Bitcoin Entrepreneur Pleads Guilty to Enabling Silk Road Drug Deals

Former CEO of top Bitcoin exchange, Charlie Shrem, and one of his clients, Robert Faiella, pled guilty on charges involving operating unlicensed exchange of money that provided Bitcoins to clients purchasing illegal drugs on Silk Road.

According to Wired, Shrem and Faiella were arrested this year and were charged with exchanging bitcoins worth more than $1 million, which authorities report were used to purchase illicit drugs and substances on Silk Road. At the time, Shrem was the CEO and BitInstant’s compliant officer, with responsibilities to ensure that the company adhered to the law.

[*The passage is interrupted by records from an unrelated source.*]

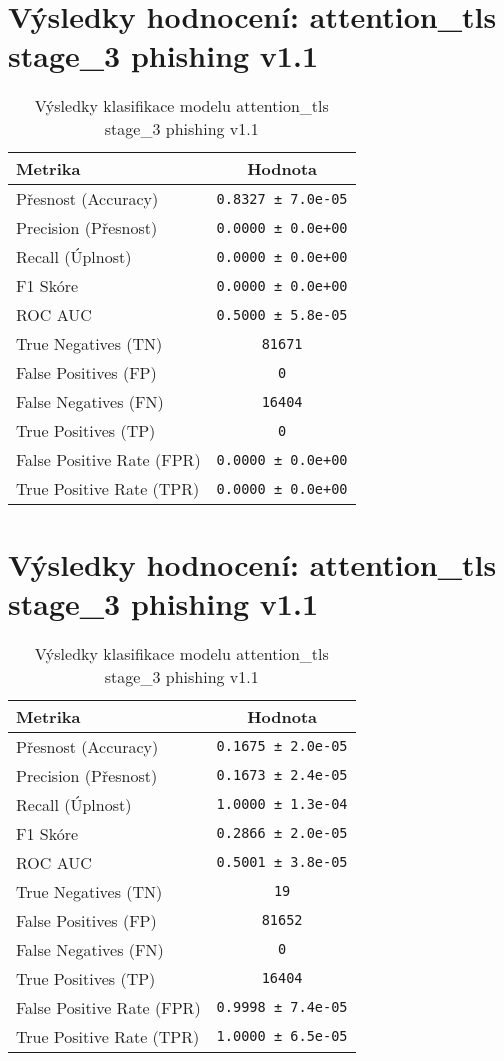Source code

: \section*{Výsledky hodnocení: attention_tls stage_3 phishing v1.1}
\begin{table}[h!]
\centering
\begin{tabular}{|l|c|}
\hline
\textbf{Metrika} & \textbf{Hodnota} \\
\hline
Přesnost (Accuracy) & \texttt{0.8327 ± 7.0e-05} \\
Precision (Přesnost) & \texttt{0.0000 ± 0.0e+00} \\
Recall (Úplnost) & \texttt{0.0000 ± 0.0e+00} \\
F1 Skóre & \texttt{0.0000 ± 0.0e+00} \\
ROC AUC & \texttt{0.5000 ± 5.8e-05} \\
True Negatives (TN) & \texttt{81671} \\
False Positives (FP) & \texttt{0} \\
False Negatives (FN) & \texttt{16404} \\
True Positives (TP) & \texttt{0} \\
False Positive Rate (FPR) & \texttt{0.0000 ± 0.0e+00} \\
True Positive Rate (TPR) & \texttt{0.0000 ± 0.0e+00} \\
\hline
\end{tabular}
\caption{Výsledky klasifikace modelu attention_tls stage_3 phishing v1.1}
\label{tab:phishing_attention_tls}
\end{table}

\section*{Výsledky hodnocení: attention_tls stage_3 phishing v1.1}
\begin{table}[h!]
\centering
\begin{tabular}{|l|c|}
\hline
\textbf{Metrika} & \textbf{Hodnota} \\
\hline
Přesnost (Accuracy) & \texttt{0.1675 ± 2.0e-05} \\
Precision (Přesnost) & \texttt{0.1673 ± 2.4e-05} \\
Recall (Úplnost) & \texttt{1.0000 ± 1.3e-04} \\
F1 Skóre & \texttt{0.2866 ± 2.0e-05} \\
ROC AUC & \texttt{0.5001 ± 3.8e-05} \\
True Negatives (TN) & \texttt{19} \\
False Positives (FP) & \texttt{81652} \\
False Negatives (FN) & \texttt{0} \\
True Positives (TP) & \texttt{16404} \\
False Positive Rate (FPR) & \texttt{0.9998 ± 7.4e-05} \\
True Positive Rate (TPR) & \texttt{1.0000 ± 6.5e-05} \\
\hline
\end{tabular}
\caption{Výsledky klasifikace modelu attention_tls stage_3 phishing v1.1}
\label{tab:phishing_attention_tls}
\end{table}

Faiella, known as BTCKing from his online handle, pled guilty on Thursday and might receive up to five years of imprisonment. Shrem pled guilty and will receive the same sentence range for aiding and abetting the business of Faiella. Shrem and Faiella will receive their sentence on January 20.

As reported by USA Today, the justice department said, “Working together, Shrem and Faiella exchanged nearly $ 1 million in cash for bitcoins for the benefit of Silk Road users, so that the users could, in turn, make legal purchases on Silk Road.”

Silk Road was shut down by federal agents on October 2 2013. The site, operated on TOR, is a website that provides users the chance of concealing their identities and locations. Sellers and buyers on the site conducted business with Bitcoin, a digital currency giving users anonymity.

Launched in 2009, Bitcoin, is a decentralized digital currency traded from one person to the other rather than via banks. This is generated by computer algorithms and does not have a regulating or issuing country. There are businesses accepting it as a payment option since it is legal in the USA.

According to prosecutors, Faiella, 54, ran bitcoin exchange on the Silk Road from Dec 2011 until the shutdown of the site, and that he violated the federal law by failing to register with Treasury Department as a business transmitting business. Faiella, through Shrem’s company, exchanged his client’s cash for bitcoin.

In a statement, Preet Bharara, Manhattan US attorney said, “Robert Faiella and Charlie Shrem opted to travel down a crooked path, running an illegal money transmitting business that catered to criminals bent on trafficking narcotics on the dark web drug site, Silk Road. The approximately $1 million in Bitcoins Faiella and Shrem sold to these outlaws cost them a lot more than they bargained for and bought them today’s convictions.”

Prosecutors added that Shrem was aware Silk Road was trafficking drugs, and that he knew the bitcoin exchange operated by Faiella for Silk Road clients. In addition, he handled the transactions personally to conceal the operations from partners.

Prior to his January indictment, Shrem was Bitcoin Foundation’s vice president and was renowned in bitcoin community. The Foundation is a trade group promoting bitcoin as an alternative currency. On the website of the Foundation, Shrem’s bio describes him as “using his position in the old banking world and new, alternative currency world to help pave the way for the bitcoin economy to emerge in early 2011.”